Edward Berger se ha instalado en una velocidad de crucero que pocos cineastas contemporáneos pueden permitirse. Mientras ultima el rodaje de The Riders, su próxima película para A24 con Brad Pitt al frente del reparto, el director alemán ya prepara su siguiente salto: Stradivarius, un ambicioso drama de época que Netflix ha incorporado a su catálogo de proyectos prioritarios.La película, aún en fase avanzada de desarrollo, estará ambientada en el norte de Italia durante el siglo XVIII y se adentrará en un territorio tan exquisito como despiadado: la rivalidad entre los grandes maestros constructores de violines. Lejos del simple biopic, la historia explorará la obsesión, la competencia y la búsqueda casi mística del instrumento perfecto. El guion corre a cargo de Itamar Moses, dramaturgo ganador del premio Tony y guionista con experiencia en televisión de prestigio, como Boardwalk Empire.
Stradivarius se suma a una filmografía futura tan prometedora como inestable. Berger figura también como director de una película sobre Evan Gershkovich, el primer periodista estadounidense detenido en Rusia desde la Guerra Fría, un proyecto impulsado por Amazon/MGM que ha quedado en pausa después de que el propio Gershkovich negara haber autorizado la adaptación de su historia. Un contratiempo serio que ha dejado el filme en un limbo creativo y legal.
No es el único título envuelto en incertidumbre. Berger continúa vinculado a una nueva entrega de Jason Bourne, un encargo de alto perfil que permanece sin calendario definido, y a un drama de ciencia ficción con viajes en el tiempo protagonizado por Austin Butler. En este último caso, la saturada agenda del actor apunta a un desarrollo a largo plazo, si llega a concretarse.
Este encadenamiento de proyectos responde a un ascenso meteórico iniciado con Sin novedad en el frente, la epopeya bélica producida por Netflix que arrasó en los Oscar de 2022 con cuatro estatuillas y situó a Berger en el centro del radar internacional. Le siguió Cónclave, un tenso drama ambientado en el Vaticano que acumuló ocho nominaciones al Oscar, incluida la de mejor película, confirmando que su éxito no había sido coyuntural.

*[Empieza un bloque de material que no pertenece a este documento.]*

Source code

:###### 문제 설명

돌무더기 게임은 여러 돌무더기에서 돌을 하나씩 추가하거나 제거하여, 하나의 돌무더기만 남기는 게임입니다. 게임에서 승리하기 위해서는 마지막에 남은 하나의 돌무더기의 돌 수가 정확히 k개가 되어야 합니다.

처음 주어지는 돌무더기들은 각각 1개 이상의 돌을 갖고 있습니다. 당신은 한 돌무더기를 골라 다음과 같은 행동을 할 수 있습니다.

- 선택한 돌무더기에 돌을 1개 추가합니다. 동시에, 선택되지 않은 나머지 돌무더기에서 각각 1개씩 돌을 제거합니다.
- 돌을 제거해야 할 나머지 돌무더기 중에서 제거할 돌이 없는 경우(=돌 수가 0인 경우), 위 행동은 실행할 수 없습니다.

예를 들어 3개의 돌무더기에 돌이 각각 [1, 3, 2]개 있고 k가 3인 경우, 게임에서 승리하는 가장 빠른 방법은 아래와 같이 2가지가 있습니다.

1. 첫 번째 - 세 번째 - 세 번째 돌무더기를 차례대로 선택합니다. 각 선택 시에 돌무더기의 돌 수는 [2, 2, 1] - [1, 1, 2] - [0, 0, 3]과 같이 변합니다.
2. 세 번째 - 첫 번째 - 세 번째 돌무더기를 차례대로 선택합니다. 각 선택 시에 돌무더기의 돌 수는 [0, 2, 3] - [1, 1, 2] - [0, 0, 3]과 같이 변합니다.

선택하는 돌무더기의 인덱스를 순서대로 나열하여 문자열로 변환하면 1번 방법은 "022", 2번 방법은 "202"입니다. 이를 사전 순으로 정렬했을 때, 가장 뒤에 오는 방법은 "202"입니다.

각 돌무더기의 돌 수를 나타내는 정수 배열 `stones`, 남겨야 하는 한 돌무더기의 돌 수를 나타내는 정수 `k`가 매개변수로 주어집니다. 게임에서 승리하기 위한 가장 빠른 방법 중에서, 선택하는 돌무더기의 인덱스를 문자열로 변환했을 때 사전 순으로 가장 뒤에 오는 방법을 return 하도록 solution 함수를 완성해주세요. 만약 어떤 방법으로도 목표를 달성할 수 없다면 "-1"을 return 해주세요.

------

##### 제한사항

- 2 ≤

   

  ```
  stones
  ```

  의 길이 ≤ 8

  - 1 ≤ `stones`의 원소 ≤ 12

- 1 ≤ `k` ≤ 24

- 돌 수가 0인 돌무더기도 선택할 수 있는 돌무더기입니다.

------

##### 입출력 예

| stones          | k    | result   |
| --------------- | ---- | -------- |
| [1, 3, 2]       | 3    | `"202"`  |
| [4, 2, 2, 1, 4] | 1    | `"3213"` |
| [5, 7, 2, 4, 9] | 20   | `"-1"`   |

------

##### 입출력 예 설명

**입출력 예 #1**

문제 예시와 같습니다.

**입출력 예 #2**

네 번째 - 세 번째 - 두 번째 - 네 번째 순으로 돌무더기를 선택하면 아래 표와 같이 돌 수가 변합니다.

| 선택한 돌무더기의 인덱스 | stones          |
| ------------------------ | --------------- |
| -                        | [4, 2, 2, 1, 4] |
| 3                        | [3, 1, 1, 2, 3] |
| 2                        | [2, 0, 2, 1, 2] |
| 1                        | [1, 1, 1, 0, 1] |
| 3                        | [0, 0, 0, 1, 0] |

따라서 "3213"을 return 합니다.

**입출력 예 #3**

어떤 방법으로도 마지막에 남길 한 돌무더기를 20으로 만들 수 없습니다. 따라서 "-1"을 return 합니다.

No todo, sin embargo, ha sido una línea ascendente. Ballad of a Small Player, su incursión en el drama sobre el mundo del juego, se saldó con una recepción tibia y evidenció los riesgos de una carrera acelerada. Aun así, el balance sigue siendo claramente favorable.
Con Stradivarius, Edward Berger parece decidido a combinar ambición artística y músculo industrial, apoyándose de nuevo en una plataforma global. El reto ya no es demostrar talento, sino elegir bien dónde poner el siguiente paso. Y, por ahora, todo indica que el director alemán no tiene ninguna intención de frenar.

Este hombre no para, puede que sea consciente que el momento de fama puede ser pasajero.